→ **What you are asked to do**
Please set the lines down again exactly, from the top of the entries through the line that contains "Spark SQL 应用的开发者。".

** Data extract follows **

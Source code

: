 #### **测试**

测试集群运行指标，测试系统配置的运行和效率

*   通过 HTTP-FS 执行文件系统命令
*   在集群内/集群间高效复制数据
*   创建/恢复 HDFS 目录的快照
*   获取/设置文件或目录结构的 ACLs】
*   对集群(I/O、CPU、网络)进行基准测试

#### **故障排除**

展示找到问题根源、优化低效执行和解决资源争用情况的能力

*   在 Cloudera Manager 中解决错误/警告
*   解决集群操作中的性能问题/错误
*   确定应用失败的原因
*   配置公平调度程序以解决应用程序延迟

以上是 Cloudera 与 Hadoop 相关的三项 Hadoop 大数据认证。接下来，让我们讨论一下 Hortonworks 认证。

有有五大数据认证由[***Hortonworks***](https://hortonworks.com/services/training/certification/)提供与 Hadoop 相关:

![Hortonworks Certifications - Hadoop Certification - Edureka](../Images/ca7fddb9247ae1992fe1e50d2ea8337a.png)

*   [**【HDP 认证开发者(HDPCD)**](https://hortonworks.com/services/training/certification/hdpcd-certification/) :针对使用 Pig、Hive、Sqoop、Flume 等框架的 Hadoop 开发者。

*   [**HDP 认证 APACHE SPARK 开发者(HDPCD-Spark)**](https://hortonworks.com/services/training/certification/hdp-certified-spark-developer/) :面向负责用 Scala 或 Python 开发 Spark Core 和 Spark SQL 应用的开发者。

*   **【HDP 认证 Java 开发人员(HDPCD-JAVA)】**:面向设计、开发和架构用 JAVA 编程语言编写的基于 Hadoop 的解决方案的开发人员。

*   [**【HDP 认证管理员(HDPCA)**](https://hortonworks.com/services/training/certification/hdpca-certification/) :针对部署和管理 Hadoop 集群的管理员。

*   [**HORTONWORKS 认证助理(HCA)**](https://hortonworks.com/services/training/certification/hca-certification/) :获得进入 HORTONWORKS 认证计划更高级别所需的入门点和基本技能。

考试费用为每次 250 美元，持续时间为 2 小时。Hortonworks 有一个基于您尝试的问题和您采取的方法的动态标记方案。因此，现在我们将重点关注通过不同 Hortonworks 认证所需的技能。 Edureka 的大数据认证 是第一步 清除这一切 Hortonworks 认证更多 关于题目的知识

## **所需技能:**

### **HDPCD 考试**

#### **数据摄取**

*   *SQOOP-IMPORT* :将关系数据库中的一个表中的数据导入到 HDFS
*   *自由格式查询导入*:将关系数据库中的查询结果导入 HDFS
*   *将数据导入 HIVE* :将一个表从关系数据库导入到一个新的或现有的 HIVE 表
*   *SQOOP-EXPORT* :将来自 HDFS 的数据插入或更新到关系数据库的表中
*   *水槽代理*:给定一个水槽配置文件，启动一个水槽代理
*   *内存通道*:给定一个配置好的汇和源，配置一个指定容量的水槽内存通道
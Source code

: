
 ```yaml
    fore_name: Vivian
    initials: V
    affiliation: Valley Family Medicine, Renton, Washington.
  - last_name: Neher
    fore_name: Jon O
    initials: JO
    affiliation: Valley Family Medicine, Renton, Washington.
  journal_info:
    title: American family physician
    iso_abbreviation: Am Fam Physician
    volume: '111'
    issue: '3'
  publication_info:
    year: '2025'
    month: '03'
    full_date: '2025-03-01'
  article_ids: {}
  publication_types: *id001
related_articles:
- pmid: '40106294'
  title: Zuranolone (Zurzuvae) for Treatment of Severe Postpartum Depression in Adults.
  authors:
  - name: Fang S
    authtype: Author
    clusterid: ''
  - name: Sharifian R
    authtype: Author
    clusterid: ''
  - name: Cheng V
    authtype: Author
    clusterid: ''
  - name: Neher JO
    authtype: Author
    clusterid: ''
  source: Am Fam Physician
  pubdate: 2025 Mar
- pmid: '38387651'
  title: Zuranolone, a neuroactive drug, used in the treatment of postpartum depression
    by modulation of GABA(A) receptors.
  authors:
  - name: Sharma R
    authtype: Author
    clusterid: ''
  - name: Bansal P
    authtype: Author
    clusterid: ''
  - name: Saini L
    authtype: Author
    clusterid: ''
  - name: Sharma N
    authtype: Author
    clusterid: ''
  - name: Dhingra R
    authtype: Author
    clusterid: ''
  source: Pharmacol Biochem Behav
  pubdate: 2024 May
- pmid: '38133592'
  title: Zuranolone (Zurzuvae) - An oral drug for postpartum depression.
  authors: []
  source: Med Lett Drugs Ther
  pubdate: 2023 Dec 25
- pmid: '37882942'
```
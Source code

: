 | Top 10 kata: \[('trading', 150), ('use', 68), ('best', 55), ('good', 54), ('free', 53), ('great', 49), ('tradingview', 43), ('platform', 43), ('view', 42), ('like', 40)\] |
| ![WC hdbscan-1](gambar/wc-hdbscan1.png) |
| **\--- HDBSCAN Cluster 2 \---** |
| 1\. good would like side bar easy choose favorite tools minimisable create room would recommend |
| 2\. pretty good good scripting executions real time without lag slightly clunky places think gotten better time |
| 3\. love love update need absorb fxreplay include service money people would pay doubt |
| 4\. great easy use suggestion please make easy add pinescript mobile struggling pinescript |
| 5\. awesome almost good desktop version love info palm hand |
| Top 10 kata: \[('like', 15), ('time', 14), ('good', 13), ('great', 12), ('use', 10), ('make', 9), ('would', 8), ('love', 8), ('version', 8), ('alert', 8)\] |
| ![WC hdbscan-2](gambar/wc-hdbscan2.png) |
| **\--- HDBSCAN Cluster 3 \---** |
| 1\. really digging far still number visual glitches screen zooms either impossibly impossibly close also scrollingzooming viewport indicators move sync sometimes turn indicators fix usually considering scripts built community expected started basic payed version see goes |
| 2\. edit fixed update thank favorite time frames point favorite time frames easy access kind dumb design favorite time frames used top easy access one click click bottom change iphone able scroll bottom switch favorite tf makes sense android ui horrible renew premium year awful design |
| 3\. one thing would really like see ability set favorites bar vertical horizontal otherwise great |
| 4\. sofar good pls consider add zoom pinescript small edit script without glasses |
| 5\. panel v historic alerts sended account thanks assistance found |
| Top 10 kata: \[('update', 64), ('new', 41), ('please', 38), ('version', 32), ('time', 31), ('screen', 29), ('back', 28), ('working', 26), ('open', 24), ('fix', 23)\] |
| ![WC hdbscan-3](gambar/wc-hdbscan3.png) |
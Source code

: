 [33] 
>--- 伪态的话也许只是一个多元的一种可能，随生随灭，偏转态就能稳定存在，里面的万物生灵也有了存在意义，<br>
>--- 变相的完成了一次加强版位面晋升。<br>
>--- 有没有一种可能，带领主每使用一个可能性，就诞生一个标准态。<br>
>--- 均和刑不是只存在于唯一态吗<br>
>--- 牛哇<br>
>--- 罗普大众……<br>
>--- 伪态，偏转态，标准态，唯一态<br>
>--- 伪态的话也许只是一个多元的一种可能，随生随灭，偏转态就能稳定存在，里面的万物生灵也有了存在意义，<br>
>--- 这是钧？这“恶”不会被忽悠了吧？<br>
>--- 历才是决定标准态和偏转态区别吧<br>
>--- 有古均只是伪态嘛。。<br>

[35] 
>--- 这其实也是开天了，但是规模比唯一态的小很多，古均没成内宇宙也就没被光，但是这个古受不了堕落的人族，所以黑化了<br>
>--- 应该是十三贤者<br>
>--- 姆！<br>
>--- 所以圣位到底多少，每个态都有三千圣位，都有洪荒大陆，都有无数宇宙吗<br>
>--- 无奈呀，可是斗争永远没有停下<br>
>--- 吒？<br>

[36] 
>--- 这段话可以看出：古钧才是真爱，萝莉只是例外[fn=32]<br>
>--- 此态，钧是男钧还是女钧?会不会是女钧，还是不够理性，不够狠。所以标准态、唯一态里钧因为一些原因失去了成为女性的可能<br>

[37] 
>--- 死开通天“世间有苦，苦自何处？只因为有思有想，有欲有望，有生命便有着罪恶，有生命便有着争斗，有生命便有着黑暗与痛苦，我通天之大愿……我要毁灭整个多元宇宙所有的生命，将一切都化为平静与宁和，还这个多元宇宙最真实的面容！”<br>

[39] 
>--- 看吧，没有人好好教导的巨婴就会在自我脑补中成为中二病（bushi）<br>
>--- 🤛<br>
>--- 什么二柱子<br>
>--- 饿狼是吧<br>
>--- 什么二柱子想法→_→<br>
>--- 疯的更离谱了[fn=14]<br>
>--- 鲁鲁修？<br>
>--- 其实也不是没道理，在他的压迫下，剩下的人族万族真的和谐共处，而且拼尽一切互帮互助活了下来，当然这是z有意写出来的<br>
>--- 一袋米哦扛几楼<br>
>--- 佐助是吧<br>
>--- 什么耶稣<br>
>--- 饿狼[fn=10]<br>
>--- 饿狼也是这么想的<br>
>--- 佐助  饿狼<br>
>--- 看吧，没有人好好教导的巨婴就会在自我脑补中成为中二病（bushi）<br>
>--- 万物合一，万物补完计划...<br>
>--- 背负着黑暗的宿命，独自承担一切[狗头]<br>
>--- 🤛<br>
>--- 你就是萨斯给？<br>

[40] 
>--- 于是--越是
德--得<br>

** End of Data extract **

→ **Result for this task**
Source code

: #### **测试**

测试集群运行指标，测试系统配置的运行和效率

*   通过 HTTP-FS 执行文件系统命令
*   在集群内/集群间高效复制数据
*   创建/恢复 HDFS 目录的快照
*   获取/设置文件或目录结构的 ACLs】
*   对集群(I/O、CPU、网络)进行基准测试

#### **故障排除**

展示找到问题根源、优化低效执行和解决资源争用情况的能力

*   在 Cloudera Manager 中解决错误/警告
*   解决集群操作中的性能问题/错误
*   确定应用失败的原因
*   配置公平调度程序以解决应用程序延迟

以上是 Cloudera 与 Hadoop 相关的三项 Hadoop 大数据认证。接下来，让我们讨论一下 Hortonworks 认证。

有有五大数据认证由[***Hortonworks***](https://hortonworks.com/services/training/certification/)提供与 Hadoop 相关:

![Hortonworks Certifications - Hadoop Certification - Edureka](../Images/ca7fddb9247ae1992fe1e50d2ea8337a.png)

*   [**【HDP 认证开发者(HDPCD)**](https://hortonworks.com/services/training/certification/hdpcd-certification/) :针对使用 Pig、Hive、Sqoop、Flume 等框架的 Hadoop 开发者。

*   [**HDP 认证 APACHE SPARK 开发者(HDPCD-Spark)**](https://hortonworks.com/services/training/certification/hdp-certified-spark-developer/) :面向负责用 Scala 或 Python 开发 Spark Core 和 Spark SQL 应用的开发者。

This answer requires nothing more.